The biggest gainers on the day were Health Care, up 1.2%, and Battery Metals, up 0.9% while Base Metals, down 1.5%, posted the biggest decline.

West Texas Intermediate (WTI) crude oil closed lower on Monday, falling for a second day on lower geopolitical risk as Iran elected a more moderate president amid ceasefire talks between Israel and Hamas, while Hurricane Beryl made landfall in Texas, closing export facilities. WTI crude for August delivery closed down US$0.83 to settle at US$82.33 per barrel, while September Brent crude, the global benchmark, closed down US$0.79 to US$85.75.

Gold prices also weakened, dropping off a seven-week high late afternoon on Monday as the dollar rose ahead of key U.S. inflation data coming this week. Gold for August delivery was last seen down US$30.70 to US$2,367.00 per ounce, after closing at the highest since May 22 on Friday.

With little economic data due out this week, market watchers have scant new information on where the country may currently stand in terms of interest rates after last month's 25 basis point cut. The release of inflation data and the Bank of Canada's own Business Outlook Survey later this month is expected to help shape the central bank's view on whether the next cut comes this month or September.

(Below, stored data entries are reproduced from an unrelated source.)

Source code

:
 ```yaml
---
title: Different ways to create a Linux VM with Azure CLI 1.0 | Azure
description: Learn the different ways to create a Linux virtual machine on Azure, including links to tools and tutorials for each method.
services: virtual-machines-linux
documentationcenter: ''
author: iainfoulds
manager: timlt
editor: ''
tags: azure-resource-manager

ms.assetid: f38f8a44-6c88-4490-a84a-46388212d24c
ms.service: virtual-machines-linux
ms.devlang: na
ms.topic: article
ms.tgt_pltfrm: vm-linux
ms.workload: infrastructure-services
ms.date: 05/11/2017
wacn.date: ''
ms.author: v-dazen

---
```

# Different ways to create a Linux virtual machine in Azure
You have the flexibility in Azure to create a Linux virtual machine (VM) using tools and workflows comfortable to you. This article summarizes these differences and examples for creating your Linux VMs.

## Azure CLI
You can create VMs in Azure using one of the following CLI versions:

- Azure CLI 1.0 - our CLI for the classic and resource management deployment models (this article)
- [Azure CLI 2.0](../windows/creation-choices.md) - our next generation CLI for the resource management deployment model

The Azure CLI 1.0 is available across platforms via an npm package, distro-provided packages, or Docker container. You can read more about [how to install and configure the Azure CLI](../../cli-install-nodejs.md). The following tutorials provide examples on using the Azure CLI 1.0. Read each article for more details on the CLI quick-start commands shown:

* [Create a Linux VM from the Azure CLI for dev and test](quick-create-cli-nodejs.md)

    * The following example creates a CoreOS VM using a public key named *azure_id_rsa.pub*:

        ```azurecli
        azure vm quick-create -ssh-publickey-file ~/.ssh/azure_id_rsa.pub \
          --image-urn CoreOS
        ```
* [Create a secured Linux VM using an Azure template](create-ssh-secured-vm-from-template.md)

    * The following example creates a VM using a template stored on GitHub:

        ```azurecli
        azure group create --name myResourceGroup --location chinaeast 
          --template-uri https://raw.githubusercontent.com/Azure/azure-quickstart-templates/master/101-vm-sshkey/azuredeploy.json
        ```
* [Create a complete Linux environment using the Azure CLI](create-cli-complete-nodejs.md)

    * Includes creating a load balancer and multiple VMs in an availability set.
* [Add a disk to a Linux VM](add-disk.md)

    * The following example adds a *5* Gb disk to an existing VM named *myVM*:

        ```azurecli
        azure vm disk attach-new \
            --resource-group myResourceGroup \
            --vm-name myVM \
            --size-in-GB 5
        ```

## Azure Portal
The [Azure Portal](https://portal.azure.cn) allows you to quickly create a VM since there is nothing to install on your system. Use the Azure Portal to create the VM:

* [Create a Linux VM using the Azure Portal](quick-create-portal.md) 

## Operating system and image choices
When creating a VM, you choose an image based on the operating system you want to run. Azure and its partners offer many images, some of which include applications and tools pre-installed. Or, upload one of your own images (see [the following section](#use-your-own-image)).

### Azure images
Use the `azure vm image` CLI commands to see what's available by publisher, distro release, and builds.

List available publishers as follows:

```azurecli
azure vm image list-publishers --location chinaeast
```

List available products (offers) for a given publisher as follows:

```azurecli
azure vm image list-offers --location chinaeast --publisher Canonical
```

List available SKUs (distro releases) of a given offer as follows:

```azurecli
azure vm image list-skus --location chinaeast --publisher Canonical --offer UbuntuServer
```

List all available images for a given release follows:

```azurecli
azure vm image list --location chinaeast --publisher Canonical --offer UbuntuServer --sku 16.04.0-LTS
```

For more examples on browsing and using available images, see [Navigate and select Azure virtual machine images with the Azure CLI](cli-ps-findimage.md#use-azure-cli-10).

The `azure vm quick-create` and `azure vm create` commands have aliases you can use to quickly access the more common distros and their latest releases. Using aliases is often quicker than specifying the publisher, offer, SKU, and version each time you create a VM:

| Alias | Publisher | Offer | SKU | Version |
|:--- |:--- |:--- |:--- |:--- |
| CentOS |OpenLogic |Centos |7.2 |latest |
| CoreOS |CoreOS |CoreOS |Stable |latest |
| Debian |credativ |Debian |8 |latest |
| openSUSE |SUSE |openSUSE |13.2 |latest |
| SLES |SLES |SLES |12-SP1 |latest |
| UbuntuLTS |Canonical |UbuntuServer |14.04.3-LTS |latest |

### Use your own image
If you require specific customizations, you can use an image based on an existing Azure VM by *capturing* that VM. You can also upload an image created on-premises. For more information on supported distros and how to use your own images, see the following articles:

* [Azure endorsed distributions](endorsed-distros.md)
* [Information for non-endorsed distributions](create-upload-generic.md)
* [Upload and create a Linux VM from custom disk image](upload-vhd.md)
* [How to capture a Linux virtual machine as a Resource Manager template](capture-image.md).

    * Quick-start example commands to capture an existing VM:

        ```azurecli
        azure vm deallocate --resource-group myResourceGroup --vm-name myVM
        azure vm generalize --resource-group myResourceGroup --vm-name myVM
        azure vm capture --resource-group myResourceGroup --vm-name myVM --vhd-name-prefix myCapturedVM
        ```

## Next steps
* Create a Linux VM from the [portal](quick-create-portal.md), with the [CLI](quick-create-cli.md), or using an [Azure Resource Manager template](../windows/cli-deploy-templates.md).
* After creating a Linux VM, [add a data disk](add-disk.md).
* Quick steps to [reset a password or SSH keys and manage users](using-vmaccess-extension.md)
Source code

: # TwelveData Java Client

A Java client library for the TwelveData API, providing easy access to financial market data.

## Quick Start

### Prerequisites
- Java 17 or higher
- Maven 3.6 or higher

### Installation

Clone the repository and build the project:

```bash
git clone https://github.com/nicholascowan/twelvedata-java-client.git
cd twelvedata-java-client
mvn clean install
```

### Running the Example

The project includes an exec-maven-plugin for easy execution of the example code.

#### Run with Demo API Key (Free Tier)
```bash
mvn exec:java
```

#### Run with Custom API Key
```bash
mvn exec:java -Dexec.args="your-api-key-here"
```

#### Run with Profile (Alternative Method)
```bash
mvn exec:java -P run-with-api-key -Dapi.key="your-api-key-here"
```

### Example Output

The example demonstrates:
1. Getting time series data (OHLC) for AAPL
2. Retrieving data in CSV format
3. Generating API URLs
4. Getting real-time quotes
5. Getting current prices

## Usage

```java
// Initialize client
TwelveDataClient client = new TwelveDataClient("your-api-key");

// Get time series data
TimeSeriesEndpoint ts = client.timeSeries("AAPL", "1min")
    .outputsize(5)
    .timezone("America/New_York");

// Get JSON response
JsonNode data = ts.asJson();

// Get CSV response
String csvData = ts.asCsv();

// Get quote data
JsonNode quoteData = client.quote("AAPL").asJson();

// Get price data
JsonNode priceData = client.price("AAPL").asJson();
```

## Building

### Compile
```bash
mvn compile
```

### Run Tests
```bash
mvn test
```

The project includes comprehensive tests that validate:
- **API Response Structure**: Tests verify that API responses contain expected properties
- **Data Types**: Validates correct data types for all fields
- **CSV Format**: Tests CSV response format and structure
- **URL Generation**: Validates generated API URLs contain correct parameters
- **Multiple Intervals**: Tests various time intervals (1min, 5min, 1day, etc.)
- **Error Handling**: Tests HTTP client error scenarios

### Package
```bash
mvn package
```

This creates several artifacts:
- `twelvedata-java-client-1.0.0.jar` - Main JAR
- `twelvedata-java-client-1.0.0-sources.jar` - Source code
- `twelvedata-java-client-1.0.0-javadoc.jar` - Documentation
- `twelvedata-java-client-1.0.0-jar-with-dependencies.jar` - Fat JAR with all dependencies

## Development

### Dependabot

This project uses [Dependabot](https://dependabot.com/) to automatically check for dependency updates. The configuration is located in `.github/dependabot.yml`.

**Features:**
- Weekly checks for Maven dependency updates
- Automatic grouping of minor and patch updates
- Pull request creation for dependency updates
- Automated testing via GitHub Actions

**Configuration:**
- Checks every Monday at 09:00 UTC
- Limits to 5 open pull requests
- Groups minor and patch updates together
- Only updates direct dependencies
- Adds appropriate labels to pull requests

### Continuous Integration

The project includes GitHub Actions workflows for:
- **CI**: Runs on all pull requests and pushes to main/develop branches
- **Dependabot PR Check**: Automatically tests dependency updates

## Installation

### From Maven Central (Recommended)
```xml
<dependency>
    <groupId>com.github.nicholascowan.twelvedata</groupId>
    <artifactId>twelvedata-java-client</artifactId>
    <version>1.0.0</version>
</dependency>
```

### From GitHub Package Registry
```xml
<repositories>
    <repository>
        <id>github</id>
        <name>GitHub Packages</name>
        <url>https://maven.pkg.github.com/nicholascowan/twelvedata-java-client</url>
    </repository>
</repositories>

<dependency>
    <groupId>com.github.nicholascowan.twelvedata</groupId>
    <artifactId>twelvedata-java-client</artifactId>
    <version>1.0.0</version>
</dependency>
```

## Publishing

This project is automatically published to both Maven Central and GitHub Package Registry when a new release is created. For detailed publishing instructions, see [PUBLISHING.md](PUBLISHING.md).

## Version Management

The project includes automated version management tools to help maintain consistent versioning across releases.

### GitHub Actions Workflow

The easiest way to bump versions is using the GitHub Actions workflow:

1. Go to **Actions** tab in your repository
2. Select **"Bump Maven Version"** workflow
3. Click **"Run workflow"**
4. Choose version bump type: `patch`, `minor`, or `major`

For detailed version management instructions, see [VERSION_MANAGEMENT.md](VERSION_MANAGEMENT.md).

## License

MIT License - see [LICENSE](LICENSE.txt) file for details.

BMO economist Doug Porter in his weekly 'Talking Points' note of on Friday noted his team has often cited three main reasons why the Bank of Canada would proceed only very cautiously on rate cuts. The view was that BoC cuts independent of Fed moves could seriously weaken the Canadian dollar; that cuts could rekindle a smoldering housing market; and, that underlying wage pressures meant the bank could only go gradually.

How, Porter asked, are we doing on all three?

Porter noted the Canadian dollar has been "remarkably well behaved" in recent weeks, barely budging from the range of $1.36-to-$1.38 (or near 73 cents [US]) since the middle of April. And that Canada's housing market "remains remarkably sleepy."

That leaves the small matter of wages. Porter said the June jobs report "must have been a jolt" for the BoC. On the one side, he noted, the labor market is now "very clearly loosening," with the unemployment rate marching steadily upward to 6.4%.

"Long gone are the days of 50-year lows on the jobless rate and a million job vacancies." Instead, Porter said, now we are talking about the softest summer job market in more than a decade. Yet "wages simply refuse to relent".

Average hourly wages accelerated to a 5.4% year over year pace last month.

"While this particular metric appears to be at the very high end of estimates of wage growth," Porter added, "the back-up will be of some concern to the Bank. And that's especially so with no productivity growth, and ongoing job actions pushing for big wage gains. Making things very real of course is a strike this very day at Ontario's Liquor Control Board."

Meanwhile, National Bank today said markets are unconvinced the BoC will deliver a follow on cut in July, though odds did rise Friday with weaker than expected jobs data. According to National Bank, this uncertainty largely reflects uneasiness over May's CPI report and the potential for another hot print next week.

It added: "While the latest data wasn't ideal, we don't think it's wise to miss the forest for the trees. Inflation today is much better behaved, while the labour market is gasping for air."

Already, National noted, the 1.6% point increase from the 2022 forward is the largest in the G7 and "just off the podium among OECD nations." Left unabated, the bank said, a 7% plus unemployment rate would be in store this year if recent worsening labor market dynamics persist.

"To be sure," it added, "that is our baseline scenario and has been all year. The U.S. unemployment rate is also on an upward path but not to the same extent, which (still) argues for a faster pace of cuts in Canada this year. While BoC easing could help stem labour market weakness, policy lags mean cuts need to come sooner than later. To us, a July cut should be considered a higher probability outcome, as only a disastrous June CPI report should leave the BoC sidelined."

On the data that is due out this week, RBC said Friday's Canadian building permits data for May will be closely monitored given three-month rolling average values have trended higher in recent months, up from 257K to 282K in April.